Reducing household energy prices impact case study
Impacting Household Energy Prices
Even before the current 2022 energy crisis, UK households were struggling to pay their bills, with energy expenditure accounting for 11% of total spending among the poorest 10%. A major competition review of the energy market was undertaken by the Competition and Markets Authority (CMA) resulting in a £1b annual saving on household bills in 2019 and leading to even greater savings today. This review included evidence from research conducted by Prof Catherine Waddams Price and colleagues at the University of East Anglia’s (UEA) Centre for Competition Policy (CCP).
Impact of consumer inertia
Guided by CCP’s findings, the CMA developed a new understanding of consumer behaviour and the role inactive consumers who did not ‘shop around’ for a better deal played in the dynamics of the market.
"The CMA’s historical view was that consumers reacted quickly to prices and would seek out the cheapest supplier. The Centre for Consumer Policy (CCP) work demonstrated that this was not the case in energy markets and also offered key insights on the reasons why it was not."
- Chair, Competition & Markets Authority Energy Market Investigation
This was one of the main findings of the CCP-informed CMA review: weak consumer response significantly inhibited competition in household energy markets. In fact, the CMA estimated that the inertia of energy consumers was costing them each £300 a year in lost savings on their energy bills, a total annual detriment of £14b.
Impact on the four-tariff rule
CCP research also highlighted the detrimental effect on competition of regulatory interventions, particularly the ‘four-tariff rule’ which led to companies withdrawing low price offers for low-income households. Removal of the regulatory constraint enabled those less well-off households to benefit from the greater choice available. In fact, its removal strengthened competition generally, benefiting all consumers.
Impact on the design of the price cap
As a result of the review, the government decided to cap the prices which energy suppliers could charge those consumers who had not recently engaged in the energy market. Imposition of the cap required primary legislation, with UEA’s CCP involved throughout the debate with Parliament. A relative cap was rejected and CCP’s evidence on previous regulatory interventions was widely cited in the pre-legislative committee’s report as well as in a House of Commons briefing on the energy market.

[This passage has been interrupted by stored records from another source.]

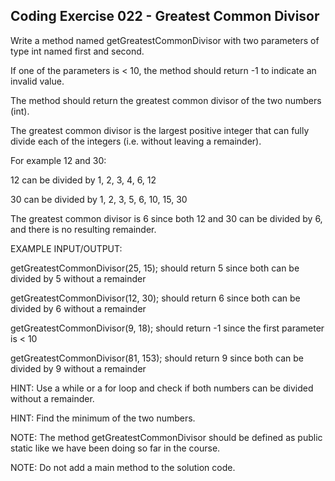 ## Coding Exercise 022 - Greatest Common Divisor

Write a method named getGreatestCommonDivisor with two parameters of type int named first and second. 

If one of the parameters is < 10, the method should return -1 to indicate an invalid value.

The method should return the greatest common divisor of the two numbers (int).

The greatest common divisor is the largest positive integer that can fully divide each of the integers (i.e. without leaving a remainder).



For example 12 and 30:

12 can be divided by 1, 2, 3, 4, 6, 12

30 can be divided by 1, 2, 3, 5, 6, 10, 15, 30

The greatest common divisor is 6 since both 12 and 30 can be divided by 6, and there is no resulting remainder.



EXAMPLE INPUT/OUTPUT:

getGreatestCommonDivisor(25, 15); should return 5 since both can be divided by 5 without a remainder

getGreatestCommonDivisor(12, 30); should return 6 since both can be divided by 6 without a remainder

getGreatestCommonDivisor(9, 18); should return -1 since the first parameter is < 10

getGreatestCommonDivisor(81, 153); should return 9 since both can be divided by 9 without a remainder



HINT: Use a while or a for loop and check if both numbers can be divided without a remainder.

HINT: Find the minimum of the two numbers.



NOTE: The method getGreatestCommonDivisor​ should be defined as public static like we have been doing so far in the course.

NOTE: Do not add a main method to the solution code.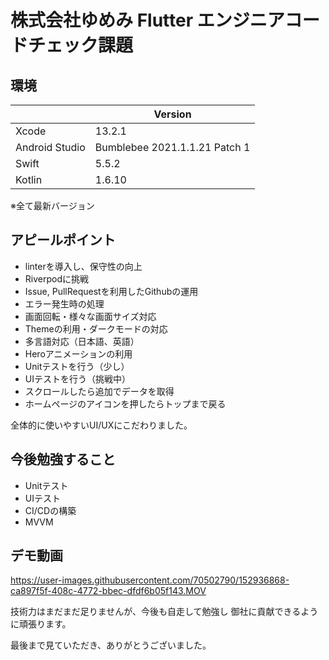 # 株式会社ゆめみ Flutter エンジニアコードチェック課題

## 環境
| | Version |
| --- | --- |
| Xcode | 13.2.1 |
| Android Studio | Bumblebee 2021.1.1.21 Patch 1 |
| Swift | 5.5.2 |
| Kotlin | 1.6.10 |

※全て最新バージョン

## アピールポイント
- linterを導入し、保守性の向上
- Riverpodに挑戦
- Issue, PullRequestを利用したGithubの運用
- エラー発生時の処理
- 画面回転・様々な画面サイズ対応
- Themeの利用・ダークモードの対応
- 多言語対応（日本語、英語）
- Heroアニメーションの利用
- Unitテストを行う（少し）
- UIテストを行う（挑戦中）
- スクロールしたら追加でデータを取得
- ホームページのアイコンを押したらトップまで戻る

全体的に使いやすいUI/UXにこだわりました。


## 今後勉強すること
- Unitテスト
- UIテスト
- CI/CDの構築
- MVVM


## デモ動画
https://user-images.githubusercontent.com/70502790/152936868-ca897f5f-408c-4772-bbec-dfdf6b05f143.MOV


技術力はまだまだ足りませんが、今後も自走して勉強し
御社に貢献できるように頑張ります。

最後まで見ていただき、ありがとうございました。
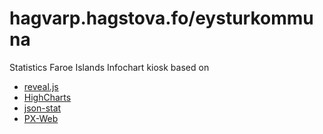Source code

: # hagvarp.hagstova.fo/eysturkommuna 
Statistics Faroe Islands Infochart kiosk based on 

* [reveal.js](https://github.com/hakimel/reveal.js)
* [HighCharts](http://www.highcharts.com/)
* [json-stat](https://json-stat.org/)
* [PX-Web](http://www.scb.se/sv_/PC-Axis/Programs/PX-Web/)

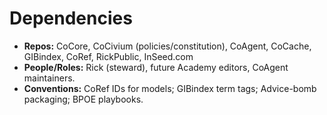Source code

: # Dependencies

- **Repos:** CoCore, CoCivium (policies/constitution), CoAgent, CoCache, GIBindex, CoRef, RickPublic, InSeed.com
- **People/Roles:** Rick (steward), future Academy editors, CoAgent maintainers.
- **Conventions:** CoRef IDs for models; GIBindex term tags; Advice-bomb packaging; BPOE playbooks.
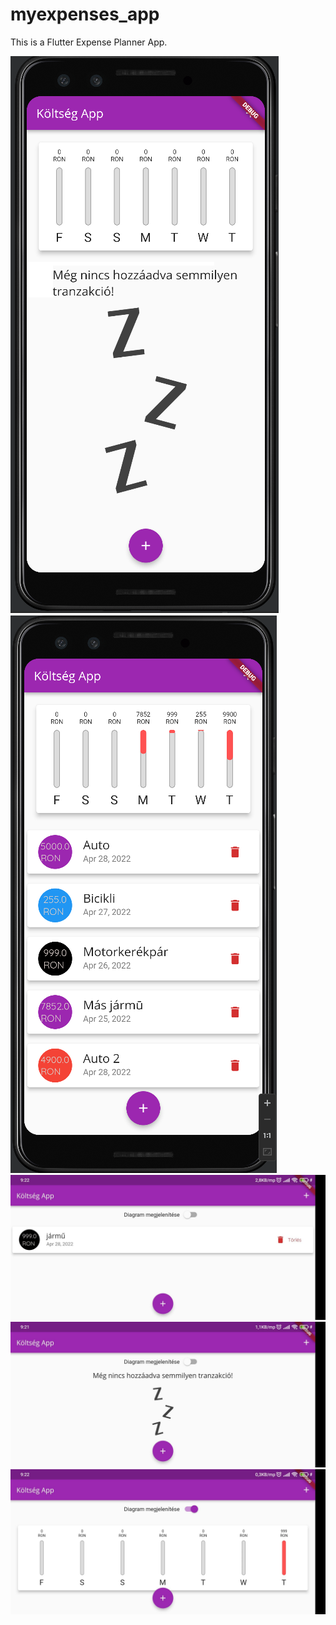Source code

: # myexpenses_app

This is a Flutter Expense Planner App.

<img src="assets/images/IMG_2.png"/><br>
<img src="assets/images/IMG_1.png"/><br>
<img src="assets/images/IMG_3.jpg"/><br>
<img src="assets/images/IMG_4.jpg"/><br>
<img src="assets/images/IMG_5.jpg"/><br>

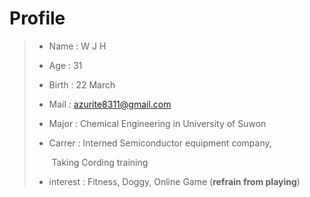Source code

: # Profile

> - Name : W J H
>
> - Age : 31
>
> - Birth : 22 March
>
> - Mail : azurite8311@gmail.com
>
> - Major : Chemical Engineering in University of Suwon
>
> - Carrer :  Interned Semiconductor equipment company,
>
>   ​				Taking Cording training
>
> - interest : Fitness, Doggy, Online Game (**refrain from playing**)
>
>   

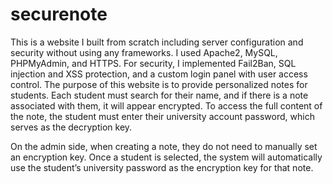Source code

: # securenote
This is a website I built from scratch including server configuration and security without using any frameworks. I used Apache2, MySQL, PHPMyAdmin, and HTTPS. For security, I implemented Fail2Ban, SQL injection and XSS protection, and a custom login panel with user access control.
The purpose of this website is to provide personalized notes for students. Each student must search for their name, and if there is a note associated with them, it will appear encrypted. To access the full content of the note, the student must enter their university account password, which serves as the decryption key.

On the admin side, when creating a note, they do not need to manually set an encryption key. Once a student is selected, the system will automatically use the student’s university password as the encryption key for that note.
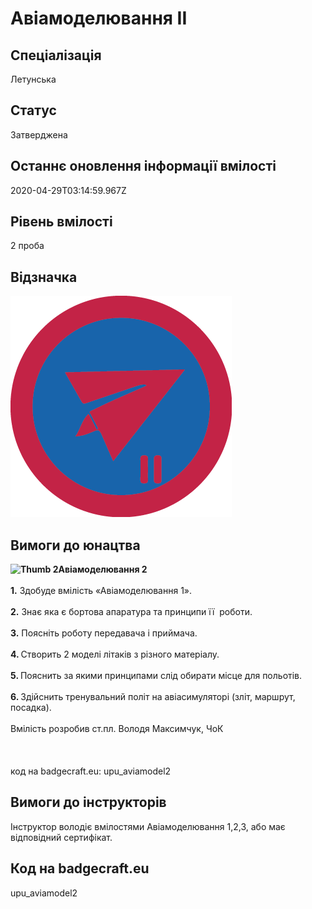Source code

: # Авіамоделювання II

## Спеціалізація

Летунська

## Статус

Затверджена

## Останнє оновлення інформації вмілості

2020-04-29T03:14:59.967Z

## Рівень вмілості

2 проба

## Відзначка

![Відзначка](../images/Aviamodeliuvannia_II/________________2.png)

## Вимоги до юнацтва

<div><b><img alt="Thumb                 2" src="/uploads/textareas/bootsy/image/26/small_________________2.png">Авіамоделювання 2</b></div><div><b><br></b></div><div><b>1.</b> Здобуде вмілість «Авіамоделювання 1».<br><br></div><div><b>2.</b> Знає яка є бортова апаратура та принципи її &nbsp;роботи.</div><div><b><br>3.</b> Поясніть роботу передавача і приймача.</div><div><b><br>4. </b>Створить 2 моделі літаків з різного матеріалу.</div><div><b><br>5. </b>Пояснить за якими принципами слід обирати місце для польотів.</div><div><b><br>6. </b>Здійснить тренувальний політ на авіасимуляторі (зліт, маршрут, посадка).</div><div><b><br></b></div><div>Вмілість розробив ст.пл. Володя Максимчук, ЧоК<br><br><br><br>код на badgecraft.eu: upu_aviamodel2<br></div>

## Вимоги до інструкторів

Інструктор володіє вмілостями Авіамоделювання 1,2,3, або має відповідний сертифікат.

## Код на badgecraft.eu

upu_aviamodel2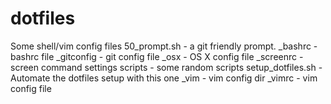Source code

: dotfiles
========

Some shell/vim config files
50_prompt.sh - a git friendly prompt.
_bashrc - bashrc file
_gitconfig - git config file
_osx - OS X config file
_screenrc - screen command settings
scripts - some random scripts
setup_dotfiles.sh - Automate the dotfiles setup with this one
_vim - vim config dir
_vimrc - vim config file

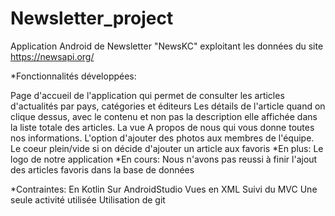 # Newsletter_project
 
 
 Application Android de Newsletter "NewsKC" exploitant les données du site https://newsapi.org/
 
*Fonctionnalités développées:
 
Page d'accueil de l'application qui permet de consulter les articles d'actualités par pays,     catégories et éditeurs
Les détails de l'article quand on clique dessus, avec le contenu et non pas la description elle affichée dans la liste totale des articles.
La vue A propos de nous qui vous donne toutes nos informations.
L'option d'ajouter des photos aux membres de l'équipe.
Le coeur plein/vide si on décide d'ajouter un article aux favoris
*En plus:
Le logo de notre application
*En cours:
Nous n'avons pas reussi à finir l'ajout des articles favoris dans la base de données 


*Contraintes:
En Kotlin
Sur AndroidStudio
Vues en XML
Suivi du MVC
Une seule activité utilisée
Utilisation de git





   
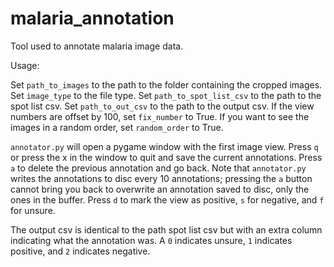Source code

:# malaria_annotation
Tool used to annotate malaria image data.

Usage:

Set `path_to_images` to the path to the folder containing the cropped images. Set `image_type` to the file type. Set `path_to_spot_list_csv` to the path to the spot list csv. Set `path_to_out_csv` to the path to the output csv. If the view numbers are offset by 100, set `fix_number` to True. If you want to see the images in a random order, set `random_order` to True. 

`annotator.py` will open a pygame window with the first image view. Press `q` or press the x in the window to quit and save the current annotations. Press `a` to delete the previous annotation and go back. Note that `annotator.py` writes the annotations to disc every 10 annotations; pressing the `a` button cannot bring you back to overwrite an annotation saved to disc, only the ones in the buffer. Press `d` to mark the view as positive, `s` for negative, and `f` for unsure.

The output csv is identical to the path spot list csv but with an extra column indicating what the annotation was. A `0` indicates unsure, `1` indicates positive, and `2` indicates negative.
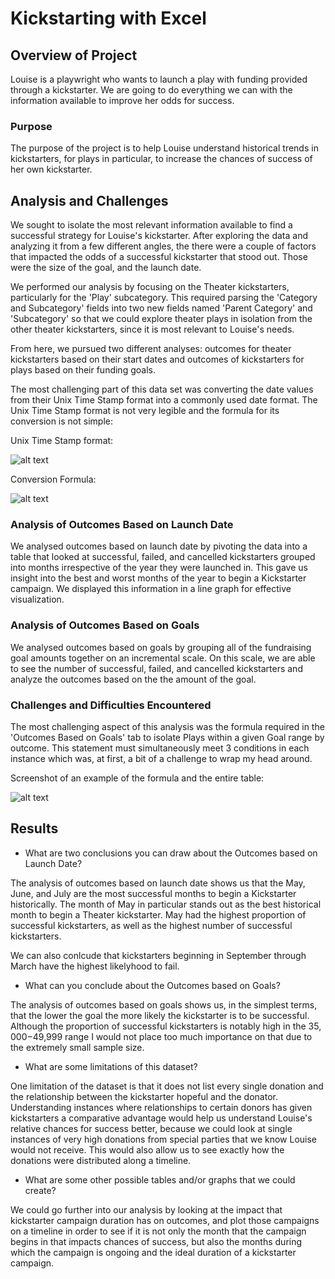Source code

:# Kickstarting with Excel

## **Overview of Project**

Louise is a playwright who wants to launch a play with funding provided through a kickstarter. We are going to do everything we can with the information available to improve her odds for success.

### **Purpose**

The purpose of the project is to help Louise understand historical trends in kickstarters, for plays in particular, to increase the chances of success of her own kickstarter.

## **Analysis and Challenges**

We sought to isolate the most relevant information available to find a successful strategy for Louise's kickstarter. After exploring the data and analyzing it from a few different angles, the there were a couple of factors that impacted the odds of a successful kickstarter that stood out. Those were the size of the goal, and the launch date.

We performed our analysis by focusing on the Theater kickstarters, particularly for the 'Play' subcategory. This required parsing the 'Category and Subcategory' fields into two new fields named 'Parent Category' and 'Subcategory' so that we could explore theater plays in isolation from the other theater kickstarters, since it is most relevant to Louise's needs.

From here, we pursued two different analyses: outcomes for theater kickstarters based on their start dates and outcomes of kickstarters for plays based on their funding goals.

The most challenging part of this data set was converting the date values from their Unix Time Stamp format into a commonly used date format. The Unix Time Stamp format is not very legible and the formula for its conversion is not simple:

Unix Time Stamp format:

![alt text](https://user-images.githubusercontent.com/75325334/102724339-dd6bcd00-42dc-11eb-9688-35ddd52c26ea.PNG)

Conversion Formula:

![alt text](https://user-images.githubusercontent.com/75325334/102724340-df359080-42dc-11eb-9150-88cfaefe4a27.PNG)

### **Analysis of Outcomes Based on Launch Date**

We analysed outcomes based on launch date by pivoting the data into a table that looked at successful, failed, and cancelled kickstarters grouped
into months irrespective of the year they were launched in. This gave us insight into the best and worst months of the year to begin a Kickstarter
campaign. We displayed this information in a line graph for effective visualization.

### **Analysis of Outcomes Based on Goals**

We analysed outcomes based on goals by grouping all of the fundraising goal amounts together on an incremental scale. On this scale, we are
able to see the number of successful, failed, and cancelled kickstarters and analyze the outcomes based on the the amount of the goal. 

### **Challenges and Difficulties Encountered**

The most challenging aspect of this analysis was the formula required in the 'Outcomes Based on Goals' tab to isolate Plays within a given Goal range
by outcome. This statement must simultaneously meet 3 conditions in each instance which was, at first, a bit of a challenge to wrap my head around.

Screenshot of an example of the formula and the entire table:

![alt text](https://user-images.githubusercontent.com/75325334/102724335-da70dc80-42dc-11eb-8372-025d8a2a53fc.PNG)

## **Results**

- What are two conclusions you can draw about the Outcomes based on Launch Date?

The analysis of outcomes based on launch date shows us that the May, June, and July are the most successful months to begin a Kickstarter historically. The month of May in particular stands out as the best historical month to begin a Theater kickstarter. May had the highest proportion of successful kickstarters, as well as the highest number of successful kickstarters. 

We can also conlcude that kickstarters beginning in September through March have the highest likelyhood to fail.

- What can you conclude about the Outcomes based on Goals?

The analysis of outcomes based on goals shows us, in the simplest terms, that the lower the goal the more likely the kickstarter is to be successful.
Although the proportion of successful kickstarters is notably high in the $35,000-$49,999 range I would not place too much importance on that due to the 
extremely small sample size.

- What are some limitations of this dataset?

One limitation of the dataset is that it does not list every single donation and the relationship between the kickstarter hopeful and the donator.
Understanding instances where relationships to certain donors has given kickstarters a comparative advantage would help us understand Louise's relative chances for success better, because we could look at single instances of very high donations from special parties that we know Louise would not receive. This would also allow us to see exactly how the donations were distributed along a timeline.

- What are some other possible tables and/or graphs that we could create?

We could go further into our analysis by looking at the impact that kickstarter campaign duration has on outcomes, and plot those campaigns on a timeline in order to see if it is not only the month that the campaign begins in that impacts chances of success, but also the months during which the campaign is ongoing and the ideal duration of a kickstarter campaign.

"The immediate impact of the cap would be to save customers up to £1b a year through reducing the degree of market power enjoyed by the bigger firms, as well as forcing them to rapidly become more efficient."
- CEO, Ofgem
The wider impact
The fundamental challenge posed by CCP research to the conventional theory of market competition and consumer engagement continues to impact today, at home and abroad. Here in the UK, UEA’s research has provided a solid grounding for government and regulators as they attempt to help householders struggling to pay their energy bills. While abroad, in Australia, for example, the Victorian Essential Services Commission based the review of its own default tariff in 2019 on CCP research. Beyond energy, CCP research influenced the super-complaint across various markets in the UK by the consumer organisation, Citizen’s Advice.
"The overall impact of the research was considerable; it represented a questioning of the conventional theory of market competition and consumer engagement that is taught to all students of microeconomics."